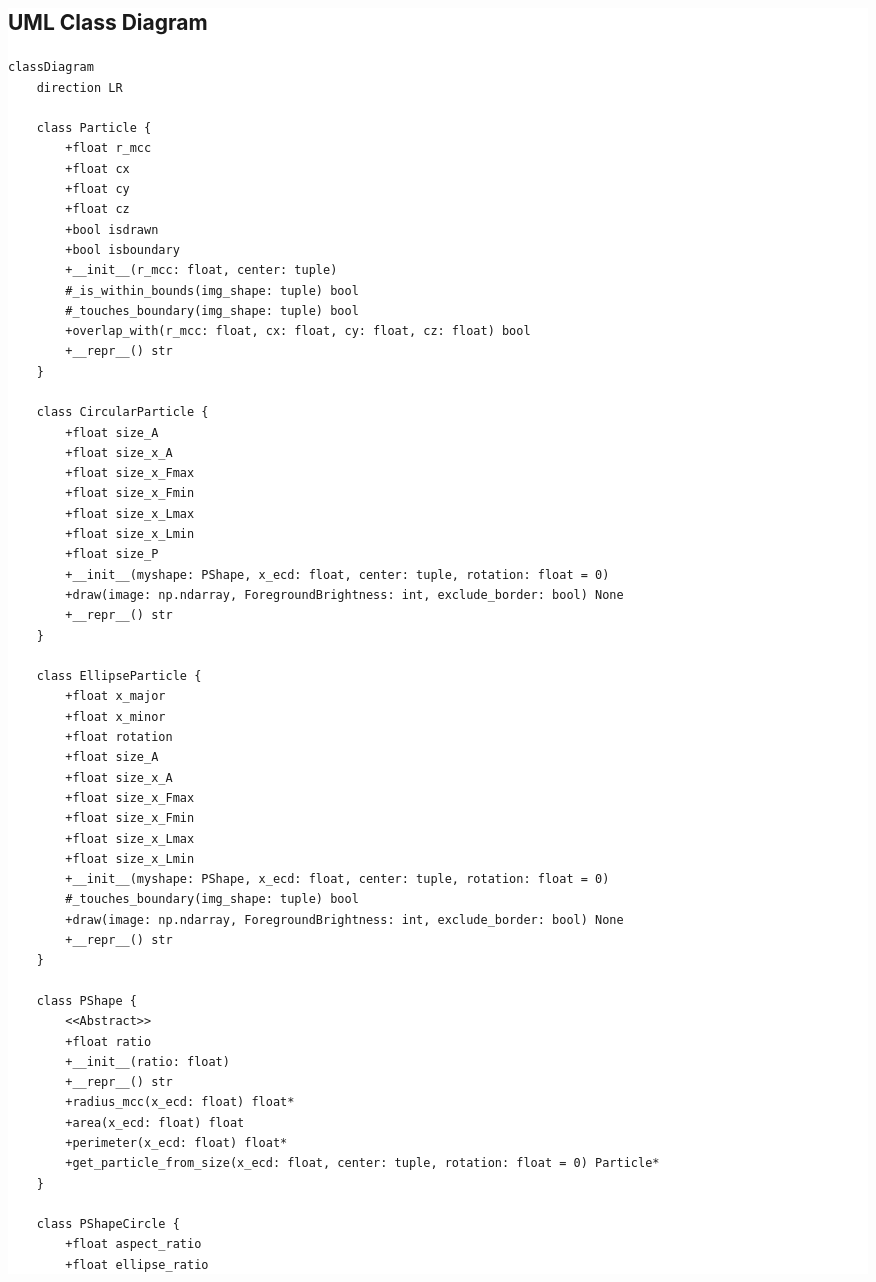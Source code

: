 ## UML Class Diagram

```mermaid
classDiagram
    direction LR

    class Particle {
        +float r_mcc
        +float cx
        +float cy
        +float cz
        +bool isdrawn
        +bool isboundary
        +__init__(r_mcc: float, center: tuple)
        #_is_within_bounds(img_shape: tuple) bool
        #_touches_boundary(img_shape: tuple) bool
        +overlap_with(r_mcc: float, cx: float, cy: float, cz: float) bool
        +__repr__() str
    }

    class CircularParticle {
        +float size_A
        +float size_x_A
        +float size_x_Fmax
        +float size_x_Fmin
        +float size_x_Lmax
        +float size_x_Lmin
        +float size_P
        +__init__(myshape: PShape, x_ecd: float, center: tuple, rotation: float = 0)
        +draw(image: np.ndarray, ForegroundBrightness: int, exclude_border: bool) None
        +__repr__() str
    }

    class EllipseParticle {
        +float x_major
        +float x_minor
        +float rotation
        +float size_A
        +float size_x_A
        +float size_x_Fmax
        +float size_x_Fmin
        +float size_x_Lmax
        +float size_x_Lmin
        +__init__(myshape: PShape, x_ecd: float, center: tuple, rotation: float = 0)
        #_touches_boundary(img_shape: tuple) bool
        +draw(image: np.ndarray, ForegroundBrightness: int, exclude_border: bool) None
        +__repr__() str
    }

    class PShape {
        <<Abstract>>
        +float ratio
        +__init__(ratio: float)
        +__repr__() str
        +radius_mcc(x_ecd: float) float*
        +area(x_ecd: float) float
        +perimeter(x_ecd: float) float*
        +get_particle_from_size(x_ecd: float, center: tuple, rotation: float = 0) Particle*
    }

    class PShapeCircle {
        +float aspect_ratio
        +float ellipse_ratio
```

★ ★ ★ ★

▶ Assignment
Return each record above as it stands. Pictures stay out.

▶ Solution to this exercise
Source code

: ## UML Class Diagram

```mermaid
classDiagram
    direction LR

    class Particle {
        +float r_mcc
        +float cx
        +float cy
        +float cz
        +bool isdrawn
        +bool isboundary
        +__init__(r_mcc: float, center: tuple)
        #_is_within_bounds(img_shape: tuple) bool
        #_touches_boundary(img_shape: tuple) bool
        +overlap_with(r_mcc: float, cx: float, cy: float, cz: float) bool
        +__repr__() str
    }

    class CircularParticle {
        +float size_A
        +float size_x_A
        +float size_x_Fmax
        +float size_x_Fmin
        +float size_x_Lmax
        +float size_x_Lmin
        +float size_P
        +__init__(myshape: PShape, x_ecd: float, center: tuple, rotation: float = 0)
        +draw(image: np.ndarray, ForegroundBrightness: int, exclude_border: bool) None
        +__repr__() str
    }

    class EllipseParticle {
        +float x_major
        +float x_minor
        +float rotation
        +float size_A
        +float size_x_A
        +float size_x_Fmax
        +float size_x_Fmin
        +float size_x_Lmax
        +float size_x_Lmin
        +__init__(myshape: PShape, x_ecd: float, center: tuple, rotation: float = 0)
        #_touches_boundary(img_shape: tuple) bool
        +draw(image: np.ndarray, ForegroundBrightness: int, exclude_border: bool) None
        +__repr__() str
    }

    class PShape {
        <<Abstract>>
        +float ratio
        +__init__(ratio: float)
        +__repr__() str
        +radius_mcc(x_ecd: float) float*
        +area(x_ecd: float) float
        +perimeter(x_ecd: float) float*
        +get_particle_from_size(x_ecd: float, center: tuple, rotation: float = 0) Particle*
    }

    class PShapeCircle {
        +float aspect_ratio
        +float ellipse_ratio
```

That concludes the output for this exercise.